First she told me to remember myself. I laid down in the mud and tried to go outside my mind, to cast off my eyes, shackles to blue light, and my thoughts, revving their engines but going nowhere. It was not easy work. Nature spread sun on my skin and massaged my scalp. And for a moment I could feel nothing but the breeze, her water-tinged kiss, and the mud, and the many things beneath the mud, all unaware that you have to wait in line to go into Trader Joe’s, that essential workers are making starvation wages, that gas is cheap. For a moment I remembered what it might’ve been like before I was born, or maybe how it felt to be five and sure about things. Then someone honked their horn on the highway behind the trees and it was over.

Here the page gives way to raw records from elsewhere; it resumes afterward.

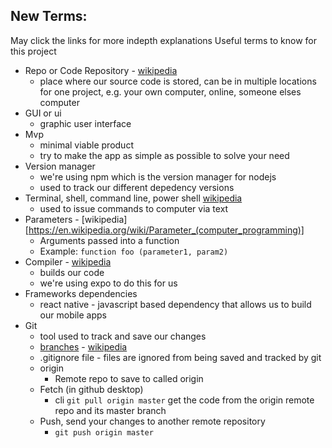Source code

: ## New Terms:
May click the links for more indepth explanations
Useful terms to know for this project
 * Repo or Code Repository - [wikipedia](https://en.wikipedia.org/wiki/Comparison_of_source_code_hosting_facilities)
    * place where our source code is stored, can be in multiple locations for one project, e.g. your own computer, online, someone elses computer
 * GUI or ui
    * graphic user interface
 * Mvp
    * minimal viable product
    * try to make the app as simple as possible to solve your need
 * Version manager
    * we're using npm which is the version manager for nodejs
    * used to track our different depedency versions
 * Terminal, shell, command line, power shell [wikipedia](https://en.wikipedia.org/wiki/Command-line_interface)
    * used to issue commands to computer via text
 * Parameters - [wikipedia][https://en.wikipedia.org/wiki/Parameter_(computer_programming)]
    * Arguments passed into a function
    * Example: `function foo (parameter1, param2)`
 * Compiler - [wikipedia](https://en.wikipedia.org/wiki/Compiler)
    * builds our code
    * we're using expo to do this for us
 * Frameworks dependencies 
    * react native - javascript based dependency that allows us to build our mobile apps
 * Git
    * tool used to track and save our changes
    * [branches](https://www.atlassian.com/git/tutorials/using-branches) - [wikipedia](https://en.wikipedia.org/wiki/Branching_(version_control))
    * .gitignore file - files are ignored from being saved and tracked by git
    * origin
        * Remote repo to save to called origin
    * Fetch (in github desktop) 
        * cli `git pull origin master` get the code from the origin remote repo and its master branch
    * Push, send your changes to another remote repository
        * `git push origin master`
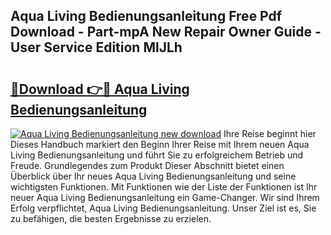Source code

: ## Aqua Living Bedienungsanleitung Free Pdf Download - Part-mpA New Repair Owner Guide - User Service Edition MlJLh

# <h2><a href="http://df3ciyp.blite.top/?on=Aqua+Living+Bedienungsanleitung">🔗Download 👉🔴 Aqua Living Bedienungsanleitung</a></h2>

[![Aqua Living Bedienungsanleitung new download](https://i.imgur.com/lujVjoI.png)](http://df3ciyp.blite.top/?on=Aqua+Living+Bedienungsanleitung)
Ihre Reise beginnt hier Dieses Handbuch markiert den Beginn Ihrer Reise mit Ihrem neuen Aqua Living Bedienungsanleitung und führt Sie zu erfolgreichem Betrieb und Freude. Grundlegendes zum Produkt Dieser Abschnitt bietet einen Überblick über Ihr neues Aqua Living Bedienungsanleitung und seine wichtigsten Funktionen. Mit Funktionen wie der Liste der Funktionen ist Ihr neuer Aqua Living Bedienungsanleitung ein Game-Changer. Wir sind Ihrem Erfolg verpflichtet, Aqua Living Bedienungsanleitung. Unser Ziel ist es, Sie zu befähigen, die besten Ergebnisse zu erzielen.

Next she took me out to show me what I had not seen in years. We sat in the driveway after it rained and counted worms— seventeen, disgusting and sweet, scrambling slowly for the earth they thought was here. We climbed a tree. There were three empty nests in it, all well kept. “Two for birds and one for a squirrel,” she told me. I asked where they were, if they knew that there was a shelter-in-place order. She didn’t think that was very funny. We leaned over a fence to look at a brown duck, asleep on a little rise of dirt in the middle of a pond. I hoped she was pregnant. Nature promised me ducklings. We got up early and listened to all the birds in my backyard— chickadees, robins, sparrows, crows. I couldn’t find them in the trees. I tried calling back to them, and they answered. I hoped they could find me. She pointed out my window once— a rabbit. He twitched his whiskers at us. He was eating the plants my mother had just put outside. Another time, it was I who spotted the newcomer,— a turkey, all on her own, wandering through the yard and looking for her friends. She almost gave my dog a heart attack. Sometimes deer pass through, sometimes a stray cat. And so I slowly stopped feeling alone.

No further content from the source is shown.